Companies adopting multi-cloud environments tend to anticipate technical issues, and for many, those aren’t the most significant barriers to full integration. Instead, companies tend to struggle most with changes to staff, policies, and ways of working that are disrupted by multi-cloud implementation.
Automation is not a panacea, and automating the wrong processes can do more harm than good. Before tasks and policies can be automated for cloud, they must be reviewed for relevance and efficacy. For most organizations, this requires a comprehensive audit and a return to foundational principles. Companies quickly discover that multi-cloud adoption isn’t the sole responsibility of the IT department, but rather a shared project among executive leadership, HR, DevOps, and other elements of the organization that all play a critical role in choosing what is automated and why.
According to an IT director for a major American educational institution who took part in the study, cloud adoption affects the entire organization and “results in organizations having to restructure their project management process,” which illustrates the transformational nature of cloud.
Emerging Best Practices
There is no predefined methodology for addressing the people and process changes prompted by multi-cloud migration, but an emerging set of best practices may help:
- Lead from the top. People and process changes are difficult to navigate without the buy-in of top leadership. If leadership doesn’t impart the urgency of the initiative, change won’t be a priority for the organization.
- Create one team. Form a cloud team with a blend of internal IT and external cloud resources. Operate the team like a service provider, and designate a single channel for all cloud related issues.
- Implement centralized funding. Cloud adoption can alter CapEx and OpEx gearing ratios and may require budgeting across offices, divisions, and business units. Until efficient cloud budgeting can be implemented, budget for cloud centrally to avoid confusion.
- Automate IT services. Use APIs to create an automated, self-service portal that provides a single catalog of IT services so that anyone with a budget can order an environment and, in most cases, have it available in less than a day.
- Create a way to measure scale. An important element of any plan is giving stakeholders comparable data to make clear choices. When VMware engaged in its own digital transformation, it adopted a virtual machine unit (VMU), defined as 1GHz CPU and 2GB memory as its standard service baseline for comparison purposes.
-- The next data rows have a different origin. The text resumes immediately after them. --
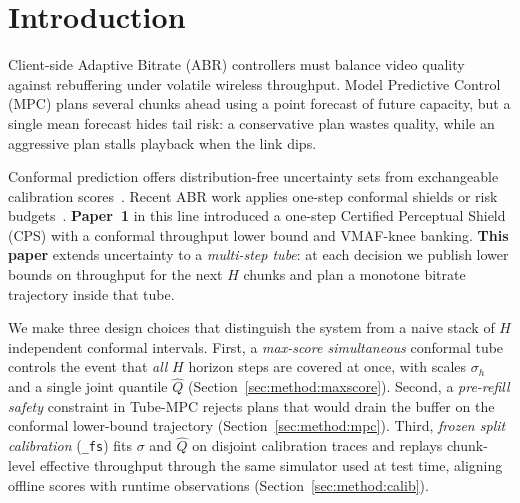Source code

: \section{Introduction}
\label{sec:intro}

Client-side Adaptive Bitrate (ABR) controllers must balance video quality against rebuffering under volatile wireless throughput.
Model Predictive Control (MPC) plans several chunks ahead using a point forecast of future capacity, but a single mean forecast hides tail risk: a conservative plan wastes quality, while an aggressive plan stalls playback when the link dips.

Conformal prediction offers distribution-free uncertainty sets from exchangeable calibration scores~\cite{vovk2005algorithmic,angelopoulos2023gentle}.
Recent ABR work applies one-step conformal shields or risk budgets~\cite{zhong2026conformalabr,liu2025safesabr}.
\textbf{Paper~1} in this line introduced a one-step Certified Perceptual Shield (CPS) with a conformal throughput lower bound and VMAF-knee banking.
\textbf{This paper} extends uncertainty to a \emph{multi-step tube}: at each decision we publish lower bounds on throughput for the next \(H\) chunks and plan a monotone bitrate trajectory inside that tube.

We make three design choices that distinguish the system from a naive stack of \(H\) independent conformal intervals.
First, a \emph{max-score simultaneous} conformal tube controls the event that \emph{all} \(H\) horizon steps are covered at once, with scales \(\sigma_h\) and a single joint quantile \(\widehat Q\) (Section~\ref{sec:method:maxscore}).
Second, a \emph{pre-refill safety} constraint in Tube-MPC rejects plans that would drain the buffer on the conformal lower-bound trajectory (Section~\ref{sec:method:mpc}).
Third, \emph{frozen split calibration} (\texttt{\_fs}) fits \(\sigma\) and \(\widehat Q\) on disjoint calibration traces and replays chunk-level effective throughput through the same simulator used at test time, aligning offline scores with runtime observations (Section~\ref{sec:method:calib}).

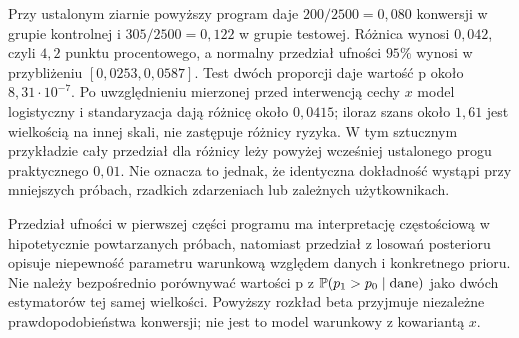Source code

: \begin{przyklad}
Przy ustalonym ziarnie powyższy program daje $200/2500=0{,}080$ konwersji w grupie kontrolnej i $305/2500=0{,}122$ w grupie testowej. Różnica wynosi $0{,}042$, czyli $4{,}2$ punktu procentowego, a normalny przedział ufności $95\%$ wynosi w przybliżeniu $[0{,}0253,0{,}0587]$. Test dwóch proporcji daje wartość p około $8{,}31\cdot10^{-7}$. Po uwzględnieniu mierzonej przed interwencją cechy $x$ model logistyczny i standaryzacja dają różnicę około $0{,}0415$; iloraz szans około $1{,}61$ jest wielkością na innej skali, nie zastępuje różnicy ryzyka. W tym sztucznym przykładzie cały przedział dla różnicy leży powyżej wcześniej ustalonego progu praktycznego $0{,}01$. Nie oznacza to jednak, że identyczna dokładność wystąpi przy mniejszych próbach, rzadkich zdarzeniach lub zależnych użytkownikach.
\end{przyklad}

\begin{uwaga}
Przedział ufności w pierwszej części programu ma interpretację częstościową w hipotetycznie powtarzanych próbach, natomiast przedział z losowań posterioru opisuje niepewność parametru warunkową względem danych i konkretnego prioru. Nie należy bezpośrednio porównywać wartości p z $\mathbb P(p_1>p_0\mid\text{dane})$ jako dwóch estymatorów tej samej wielkości. Powyższy rozkład beta przyjmuje niezależne prawdopodobieństwa konwersji; nie jest to model warunkowy z kowariantą $x$.
\end{uwaga}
“The VMU enabled us to measure cloud growth and cost,” says Velchamy Sankarlingam, VMware’s vice president of cloud services development and operations. “For example, when our private cloud reached 175,000 VMUs two years ago, we discovered costs had dropped 50 percent. And we expect another 50 percent cost decrease in 2018. VMUs enable us to make those kinds of apples-to-apples comparisons.”
Cloud adoption is difficult; there’s no way around it. But companies that move to cloud reap benefits in efficiency, agility, and innovation. They’ve also learned that comprehensive planning, careful progress, and a positive attitude are critical for implementation. The end result of meeting these challenges is a transformed organization, positioned for the future.